Quiconque a surnommé New York “la ville qui ne dort jamais” n’est jamais allé à La Vieille Havane, songea Alvaro en se dirigeant vers le port et le Malecón. De jour, La Vieille Havane était une magnifique partie de la ville, un riche mélange d’histoire et d’art, de nourriture et de culture. Les rues étaient bouchées par le trafic et l’air était empli des bruits de construction provenant des divers projets de rénovation pour faire entrer le vingt-et-unième siècle dans les parties les plus anciennes de La Havane.
Mais de nuit… c’était de nuit que la ville montrait ses vraies couleurs. Les lumières, les odeurs, la musique, les rires : et le Malecón était the place to be. Les rues étroites entourant la Calle 23, où vivait Alvaro, étaient assez dynamiques, mais la plupart des bars cubains typiques fermaient à minuit. Là, sur la large esplanade en bordure du port, les nightclubs restaient ouverts, la musique devenait de plus en plus forte et les boissons continuaient à couler à flots dans de nombreux bars et boîtes.
Le Malecón était une route qui s’étendait sur huit kilomètres le long du front de mer de La Havane, bordée de structures peintes en vert d’eau et en rose corail. Beaucoup de locaux avaient tendance à le snober à cause de l’immense afflux de touristes, mais c’était l’une des nombreuses raisons pour lesquelles Alvaro était attiré par les lieux. Malgré le nombre grandissant (et irritant) de boîtes populaires de style européen, il y avait encore une poignée d’endroits où une salsa vivante et addictive combattait la musique électro des bâtiments voisins.
Une blague parmi les locaux disait que Cuba était le seul endroit au monde où on payait les musiciens pour ne pas jouer, et c’était certainement vrai en journée. On aurait dit que chaque personne qui possédait une guitare, une trompette ou des bongos s’installait à un coin de rue. Il y avait de la musique à tous les croisements, accompagnée par le bourdonnement des engins de construction et le klaxon des voitures. Mais la nuit, c’était une autre histoire, en particulier sur le Malecón. La musique live se dissipait, perdant la bataille contre la musique électronique diffusée par ordinateur, ou pire, contre les tubes pop récemment importés des États-Unis.

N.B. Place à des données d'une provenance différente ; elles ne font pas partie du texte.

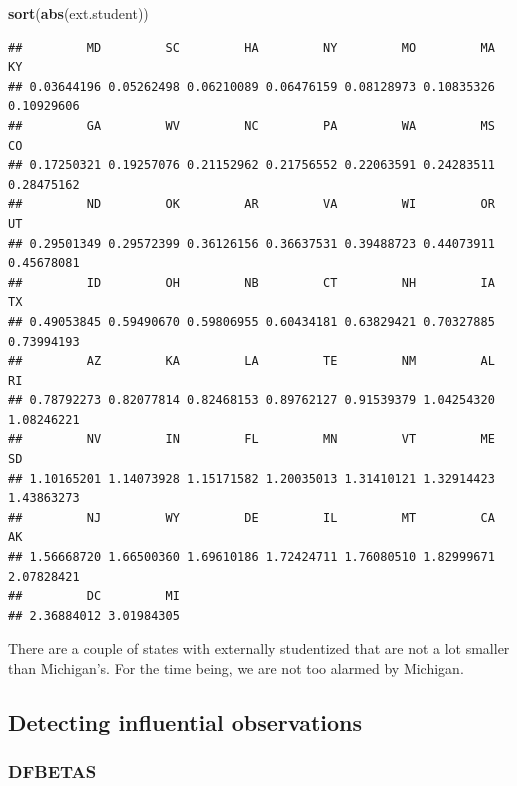 \documentclass[
]{book}
\newenvironment{Shaded}{\begin{snugshade}}{\end{snugshade}}
\newcommand{\FunctionTok}[1]{\textcolor[rgb]{0.13,0.29,0.53}{\textbf{#1}}}
\newcommand{\NormalTok}[1]{#1}
\begin{document}
\begin{Shaded}
\begin{Highlighting}[]
\FunctionTok{sort}\NormalTok{(}\FunctionTok{abs}\NormalTok{(ext.student))}
\end{Highlighting}
\end{Shaded}

\begin{verbatim}
##         MD         SC         HA         NY         MO         MA         KY 
## 0.03644196 0.05262498 0.06210089 0.06476159 0.08128973 0.10835326 0.10929606 
##         GA         WV         NC         PA         WA         MS         CO 
## 0.17250321 0.19257076 0.21152962 0.21756552 0.22063591 0.24283511 0.28475162 
##         ND         OK         AR         VA         WI         OR         UT 
## 0.29501349 0.29572399 0.36126156 0.36637531 0.39488723 0.44073911 0.45678081 
##         ID         OH         NB         CT         NH         IA         TX 
## 0.49053845 0.59490670 0.59806955 0.60434181 0.63829421 0.70327885 0.73994193 
##         AZ         KA         LA         TE         NM         AL         RI 
## 0.78792273 0.82077814 0.82468153 0.89762127 0.91539379 1.04254320 1.08246221 
##         NV         IN         FL         MN         VT         ME         SD 
## 1.10165201 1.14073928 1.15171582 1.20035013 1.31410121 1.32914423 1.43863273 
##         NJ         WY         DE         IL         MT         CA         AK 
## 1.56668720 1.66500360 1.69610186 1.72424711 1.76080510 1.82999671 2.07828421 
##         DC         MI 
## 2.36884012 3.01984305
\end{verbatim}

There are a couple of states with externally studentized that are not a lot smaller than Michigan's. For the time being, we are not too alarmed by Michigan.

\hypertarget{detecting-influential-observations}{%
\subsection*{Detecting influential observations}\label{detecting-influential-observations}}

\hypertarget{dfbetas-1}{%
\subsubsection*{DFBETAS}\label{dfbetas-1}}
\end{document}
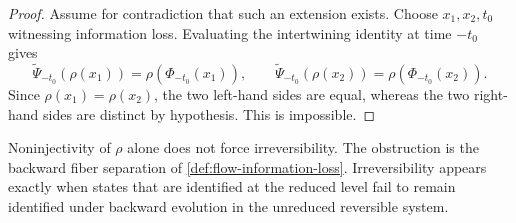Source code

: \begin{proof}
	Assume for contradiction that such an extension exists.
	Choose \(x_1,x_2,t_0\) witnessing information loss. Evaluating the
	intertwining identity at time \(-t_0\) gives
	\[
		\widetilde\Psi_{-t_0}(\rho(x_1))
		=
		\rho(\Phi_{-t_0}(x_1)),
		\qquad
		\widetilde\Psi_{-t_0}(\rho(x_2))
		=
		\rho(\Phi_{-t_0}(x_2)).
	\]
	Since \(\rho(x_1)=\rho(x_2)\), the two left-hand sides are equal,
	whereas the two right-hand sides are distinct by hypothesis. This is
	impossible.
\end{proof}
\begin{remark}
	Noninjectivity of \(\rho\) alone does not force irreversibility.
	The obstruction is the backward fiber separation of
	\cref{def:flow-information-loss}. Irreversibility appears exactly when
	states that are identified at the reduced level fail to remain
	identified under backward evolution in the unreduced reversible system.
\end{remark}
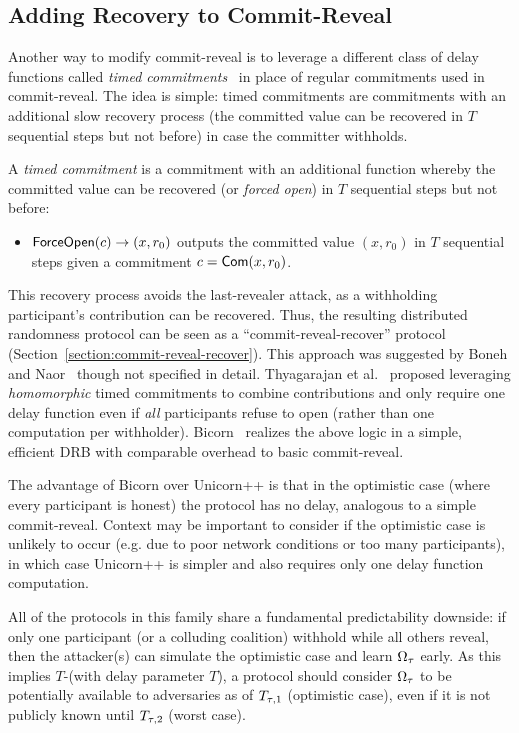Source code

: \subsection{Adding Recovery to Commit-Reveal}
Another way to modify commit-reveal is to leverage a different class of delay functions called \textit{timed commitments}~\cite{boneh2000timed} in place of regular commitments used in commit-reveal.
The idea is simple: timed commitments are commitments with an additional slow recovery process (the committed value can be recovered in $T$ sequential steps but not before) in case the committer withholds.

\begin{definition}
A \textit{timed commitment} is a commitment with an additional function whereby the committed value can be recovered (or \emph{forced open}) in $T$ sequential steps but not before:
\begin{itemize}
\item $\mathsf{ForceOpen}(c) \rightarrow (x, r_0)$ outputs the committed value $(x, r_0)$ in $T$ sequential steps given a commitment $c = \mathsf{Com}(x, r_0)$.
\end{itemize}
\end{definition}

This recovery process avoids the last-revealer attack, as a withholding participant's contribution can be recovered. Thus, the resulting distributed randomness protocol can be seen as a ``commit-reveal-recover'' protocol (Section~\ref{section:commit-reveal-recover}).
This approach was suggested by Boneh and Naor~\cite{boneh2000timed} though not specified in detail.
Thyagarajan et al.~\cite{thyagarajan2021efficient} proposed leveraging \textit{homomorphic} timed commitments to combine contributions and only require one delay function even if \emph{all} participants refuse to open (rather than one computation per withholder).
Bicorn~\cite{choi2023bicorn} realizes the above logic in a simple, efficient DRB with comparable overhead to basic commit-reveal.

The advantage of Bicorn over Unicorn++ is that in the optimistic case (where every participant is honest) the protocol has no delay, analogous to a simple commit-reveal.
Context may be important to consider if the optimistic case is unlikely to occur (e.g. due to poor network conditions or too many participants), in which case Unicorn++ is simpler and also requires only one delay function computation.

All of the protocols in this family share a fundamental predictability downside: if only one participant (or a colluding coalition) withhold while all others reveal, then the attacker(s) can simulate the optimistic case and learn $\Omega_\tau$ early. As this implies $T$-\intraunpredictability (with delay parameter $T$), a protocol should consider $\Omega_\tau$ to be potentially available to adversaries as of $T_{\tau, 1}$ (optimistic case), even if it is not publicly known until $T_{\tau, 2}$ (worst case).

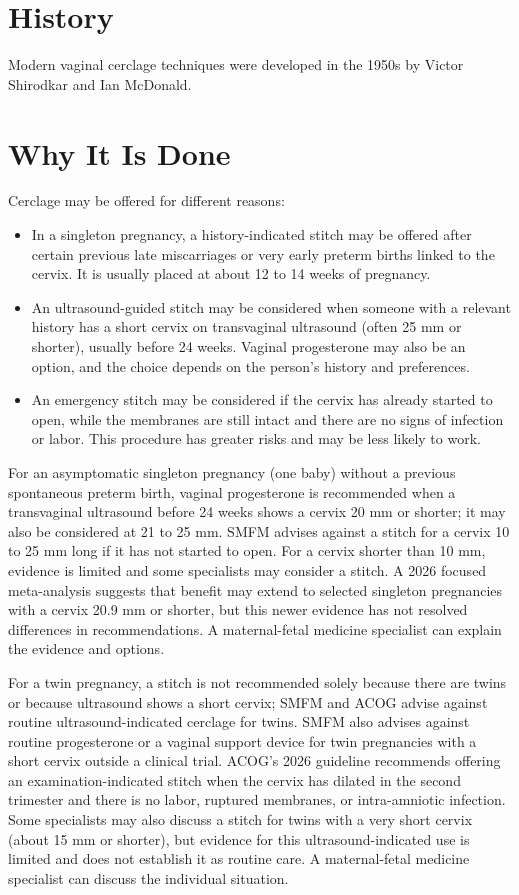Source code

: \section*{History}
Modern vaginal cerclage techniques were developed in the 1950s by Victor Shirodkar and Ian McDonald.

\section*{Why It Is Done}
Cerclage may be offered for different reasons:
\begin{itemize}
  \item In a singleton pregnancy, a history-indicated stitch may be offered after certain previous late miscarriages or very early preterm births linked to the cervix. It is usually placed at about 12 to 14 weeks of pregnancy.
  \item An ultrasound-guided stitch may be considered when someone with a relevant history has a short cervix on transvaginal ultrasound (often 25 mm or shorter), usually before 24 weeks. Vaginal progesterone may also be an option, and the choice depends on the person's history and preferences.
  \item An emergency stitch may be considered if the cervix has already started to open, while the membranes are still intact and there are no signs of infection or labor. This procedure has greater risks and may be less likely to work.
\end{itemize}

For an asymptomatic singleton pregnancy (one baby) without a previous spontaneous preterm birth, vaginal progesterone is recommended when a transvaginal ultrasound before 24 weeks shows a cervix 20 mm or shorter; it may also be considered at 21 to 25 mm. SMFM advises against a stitch for a cervix 10 to 25 mm long if it has not started to open. For a cervix shorter than 10 mm, evidence is limited and some specialists may consider a stitch. A 2026 focused meta-analysis suggests that benefit may extend to selected singleton pregnancies with a cervix 20.9 mm or shorter, but this newer evidence has not resolved differences in recommendations. A maternal-fetal medicine specialist can explain the evidence and options.

For a twin pregnancy, a stitch is not recommended solely because there are twins or because ultrasound shows a short cervix; SMFM and ACOG advise against routine ultrasound-indicated cerclage for twins. SMFM also advises against routine progesterone or a vaginal support device for twin pregnancies with a short cervix outside a clinical trial. ACOG's 2026 guideline recommends offering an examination-indicated stitch when the cervix has dilated in the second trimester and there is no labor, ruptured membranes, or intra-amniotic infection. Some specialists may also discuss a stitch for twins with a very short cervix (about 15 mm or shorter), but evidence for this ultrasound-indicated use is limited and does not establish it as routine care. A maternal-fetal medicine specialist can discuss the individual situation.

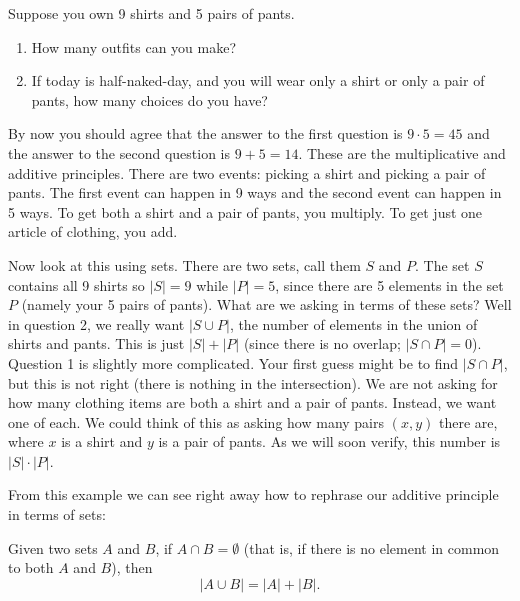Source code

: \documentclass[11pt,]{book}
\theoremstyle{ptxplainnotitle}
\theoremstyle{ptxplaintitle}
\theoremstyle{ptxdefinitionnotitle}
\theoremstyle{ptxdefinitiontitle}
\theoremstyle{ptxdefinitionnotitle}
\theoremstyle{ptxdefinitiontitle}
\theoremstyle{ptxdefinitionnotitle}
\theoremstyle{ptxdefinitiontitle}
\theoremstyle{ptxdefinitiontitlenonumber}
\theoremstyle{ptxdefinitiontitlenonumber}
\numberwithin{equation}{chapter}
\newcommand{\card}[1]{\left| #1 \right|}
\begin{document}
\begin{example}\label{example-39}
\hypertarget{p-1015}{}%
Suppose you own 9 shirts and 5 pairs of pants.%
\par
\hypertarget{p-1016}{}%
\leavevmode%
\begin{enumerate}
\item\hypertarget{li-452}{}\hypertarget{p-1017}{}%
How many outfits can you make?%
\item\hypertarget{li-453}{}\hypertarget{p-1018}{}%
If today is half-naked-day, and you will wear only a shirt or only a pair of pants, how many choices do you have?%
\end{enumerate}
%
\par\smallskip%
\noindent\textbf{}\hypertarget{solution-141}{}\hypertarget{p-1019}{}%
By now you should agree that the answer to the first question is \(9 \cdot 5 = 45\) and the answer to the second question is \(9 + 5 = 14\). These are the multiplicative and additive principles. There are two events: picking a shirt and picking a pair of pants. The first event can happen in 9 ways and the second event can happen in 5 ways. To get both a shirt and a pair of pants, you multiply. To get just one article of clothing, you add.%
\par
\hypertarget{p-1020}{}%
Now look at this using sets. There are two sets, call them \(S\) and \(P\). The set \(S\) contains all 9 shirts so \(|S| = 9\) while \(|P| = 5\), since there are 5 elements in the set \(P\) (namely your 5 pairs of pants). What are we asking in terms of these sets? Well in question 2, we really want \(|S \cup P|\), the number of elements in the union of shirts and pants. This is just \(|S| + |P|\) (since there is no overlap; \(|S \cap P| = 0\)). Question 1 is slightly more complicated. Your first guess might be to find \(|S \cap P|\), but this is not right (there is nothing in the intersection). We are not asking for how many clothing items are both a shirt and a pair of pants. Instead, we want one of each. We could think of this as asking how many pairs \((x,y)\) there are, where \(x\) is a shirt and \(y\) is a pair of pants. As we will soon verify, this number is \(|S| \cdot |P|\).%
\end{example}
\hypertarget{p-1021}{}%
From this example we can see right away how to rephrase our additive principle in terms of sets:%
\begin{assemblage}\label{assemblage-13}
\hypertarget{p-1022}{}%
 Given two sets \(A\) and \(B\), if \(A \cap B = \emptyset\) (that is, if there is no element in common to both \(A\) and \(B\)), then%
\begin{equation*}
\card{A \cup B} = \card{A} + \card{B}.
\end{equation*}
%
\end{assemblage}
\end{document}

Pourtant, Alvaro ne s’inquiétait de rien de tout ça, tant qu’il avait La Piedra. C’était l’un des quelques bars authentiques cubains qui restaient sur cette bande du front de mer, et ses portes étaient toujours ouvertes, littéralement : elles étaient toutes deux maintenues par des cales au sol pour que la dynamique musique salsa puisse flotter à ses oreilles avant même qu’il n’entre à l’intérieur. Il n’y avait pas de file d’attente pour rentrer à La Piedra, contrairement aux longues queues de tant de nightclubs européens. Il n’y avait pas de foule grouillante et d’amas de personnes au comptoir, essayant d’attirer l’attention des barmans pour avoir un verre. L’éclairage n’était pas tamisé ou stroboscopique, mais plutôt vif pour accentuer pleinement le décor vibrant et coloré. Un groupe de six musiciens jouait sur une scène, si on pouvait l’appeler ainsi, car c’était une simple plateforme surélevée de trente centimètres à l’extrémité du bar.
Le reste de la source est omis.